Algeriepatriotique : Votre mouvement, devenu le Parti pour l’émancipation du peuple (PEP), est très actif sur les réseaux sociaux et sur le terrain, mais on n’en entend pas beaucoup parler dans les journaux et sur les chaînes de télévision. Etes-vous victimes de l’ostracisme imposé par les médias mainstream ou est-ce un choix ?
Panthéa Kian :
Ce n’est pas notre choix. Nous souhaitons avoir accès à la presse et à la télévision, mais, comme vous le savez, les grands médias français appartiennent à un nombre restreint de groupes financiers qui défendent bec et ongles la mondialisation capitaliste, le libre-échange, et les institutions supranationales. Il y a, c’est vrai, un véritable ostracisme envers notre parti qui se place résolument du côté du peuple, des classes dominées, qui veut recouvrer la souveraineté nationale et populaire, et qui milite donc intensément pour la sortie de l’Union européenne, de l’euro et de l’Otan, premier pas vers notre émancipation.
Votre parti affirme qu’il ne se positionne «ni à gauche ni à droite». Etes-vous plus au centre ou plutôt à l’extrême de ces deux tendances traditionnelles ?

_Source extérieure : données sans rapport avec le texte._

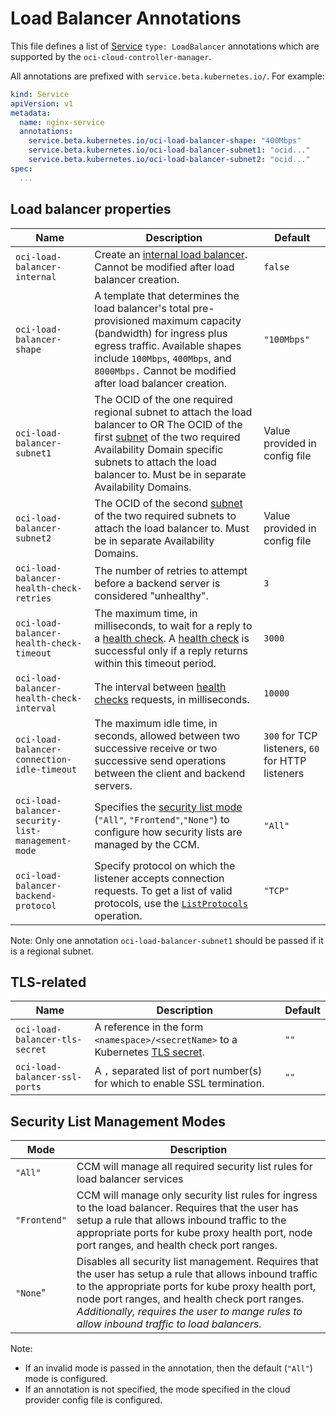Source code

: # Load Balancer Annotations

This file defines a list of [Service][4] `type: LoadBalancer` annotations which are
supported by the `oci-cloud-controller-manager`.

All annotations are prefixed with `service.beta.kubernetes.io/`. For example:

```yaml
kind: Service
apiVersion: v1
metadata:
  name: nginx-service
  annotations:
    service.beta.kubernetes.io/oci-load-balancer-shape: "400Mbps"
    service.beta.kubernetes.io/oci-load-balancer-subnet1: "ocid..."
    service.beta.kubernetes.io/oci-load-balancer-subnet2: "ocid..."
spec:
  ...
```

## Load balancer properties

| Name                                        | Description                                                                                                                                                                                                                                        | Default                                          |
| -----                                       | -----------                                                                                                                                                                                                                                        | -------                                          |
| `oci-load-balancer-internal`                | Create an [internal load balancer][1]. Cannot be modified after load balancer creation.                                                                                                                                                            | `false`                                          |
| `oci-load-balancer-shape`                   | A template that determines the load balancer's total pre-provisioned maximum capacity (bandwidth) for ingress plus egress traffic. Available shapes include `100Mbps`, `400Mbps`, and `8000Mbps.` Cannot be modified after load balancer creation. | `"100Mbps"`                                      |
| `oci-load-balancer-subnet1`                 | The OCID of the one required regional subnet to attach the load balancer to OR The OCID of the first [subnet][2] of the two required Availability Domain specific subnets to attach the load balancer to. Must be in separate Availability Domains.                                                               | Value provided in config file                    |
| `oci-load-balancer-subnet2`                 | The OCID of the second [subnet][2] of the two required subnets to attach the load balancer to. Must be in separate Availability Domains.                                                            | Value provided in config file                    |
| `oci-load-balancer-health-check-retries`    | The number of retries to attempt before a backend server is considered "unhealthy".                                                                                                                                                                | `3`                                              |
| `oci-load-balancer-health-check-timeout`    | The maximum time, in milliseconds, to wait for a reply to a [health check][6]. A [health check][6] is successful only if a reply returns within this timeout period.                                                                               | `3000`                                           |
| `oci-load-balancer-health-check-interval`   | The interval between [health checks][6] requests, in milliseconds.                                                                                                                                                                                 | `10000`                                          |
| `oci-load-balancer-connection-idle-timeout` | The maximum idle time, in seconds, allowed between two successive receive or two successive send operations between the client and backend servers.                                                                                                | `300` for TCP listeners, `60` for HTTP listeners |
| `oci-load-balancer-security-list-management-mode` | Specifies the [security list mode](##security-list-management-modes) (`"All"`, `"Frontend"`,`"None"`) to configure how security lists are managed by the CCM.                            | `"All"`            
| `oci-load-balancer-backend-protocol` | Specify protocol on which the listener accepts connection requests. To get a list of valid protocols, use the [`ListProtocols`][5] operation.                          | `"TCP"`            

Note: Only one annotation `oci-load-balancer-subnet1` should be passed if it is a regional subnet.

## TLS-related

| Name | Description | Default |
| ---- | ----------- | ------- |
| `oci-load-balancer-tls-secret` | A reference in the form `<namespace>/<secretName>` to a Kubernetes [TLS secret][3]. | `""` |
| `oci-load-balancer-ssl-ports` | A `,` separated list of port number(s) for which to enable SSL termination. | `""` |

## Security List Management Modes
| Mode | Description | 
| ---- | ----------- | 
| `"All"` | CCM will manage all required security list rules for load balancer services | 
| `"Frontend"` | CCM will manage  only security list rules for ingress to the load balancer. Requires that the user has setup a rule that allows inbound traffic to the appropriate ports for kube proxy health port, node port ranges, and health check port ranges.  | 
| `"None`" | Disables all security list management. Requires that the user has setup a rule that allows inbound traffic to the appropriate ports for kube proxy health port, node port ranges, and health check port ranges. *Additionally, requires the user to mange rules to allow inbound traffic to load balancers.* | 

Note:
- If an invalid mode is passed in the annotation, then the default (`"All"`) mode is configured.
- If an annotation is not specified, the mode specified in the cloud provider config file is configured.  

[1]: https://kubernetes.io/docs/concepts/services-networking/service/#internal-load-balancer
[2]: https://docs.us-phoenix-1.oraclecloud.com/Content/Network/Tasks/managingVCNs.htm
[3]: https://kubernetes.io/docs/concepts/services-networking/ingress/#tls
[4]: https://kubernetes.io/docs/concepts/services-networking/service/
[5]: https://docs.cloud.oracle.com/iaas/api/#/en/loadbalancer/20170115/LoadBalancerProtocol/ListProtocols
[6]: https://docs.cloud.oracle.com/en-us/iaas/api/#/en/loadbalancer/20170115/HealthChecker/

Notre positionnement est clair : nous sommes résolument du côté du peuple, des classes dominées, c’est-à-dire des catégories populaires et des couches moyennes. Le clivage gauche-droite ne nous paraît plus pertinent, car il n’apporte que confusion, tant dans l’idéologie que dans l’action. Pour bien saisir cette notion inopérante de «gauche», permettez-moi quelques mots d’explication. Les firmes multinationales et les marchés financiers, avec les institutions supranationales, symboles du capitalisme, imposent le libre-échange, la concurrence entre les peuples et entre les citoyens, le chômage et l’aggravation des inégalités, la destruction de la planète, la dissolution de tous les processus démocratiques. Bref, la droite fait son boulot… Force est de constater que la gauche ne s’y oppose pas et qu’elle conduit dans l’impasse le peuple et en particulier les classes dominées. D’abord, qu’est-ce que la gauche ? De qui est-elle composée et que fait-elle ? En France, la gauche est composée d’abord du Parti socialiste, qu’il conviendrait de nommer parti social-démocrate ou encore social libéral. Au gouvernement depuis 2012, le parti socialiste mène une série de contre-réformes répondant aux injonctions de l’Union européenne vers toujours plus de libéralisation et de privatisation, de démantèlement de la République, de déconstruction du droit du travail et des politiques sociales, de réduction des prestations de la Sécurité sociale, d’appauvrissement des services publics à tous les niveaux et dans tous les domaines. A la gauche de la gauche, le Parti communiste français, le Parti de gauche (de M. Mélenchon) et des alternatifs de toutes sortes ainsi que des groupes issus de l’extrême gauche ont constitué un front de gauche. Ils appartiennent à la Gauche européenne, flirtent avec Europe Ecologie Les Verts (EELV), profondément fédéralistes, et passent parfois des alliances électorales avec le Parti socialiste. Ces organisations de gauche de gauche sont opposées à la sortie de l’Union européenne et de l’euro et prônent un changement de l’Union européenne de l’intérieur. Leur poids électoral ne cesse de diminuer en particulier parmi les classes dominées. On voit donc qu’aujourd’hui, le clivage gauche-droite traditionnel est obsolète. Le nouveau clivage est entre ceux qui défendent les classes dominées et les autres.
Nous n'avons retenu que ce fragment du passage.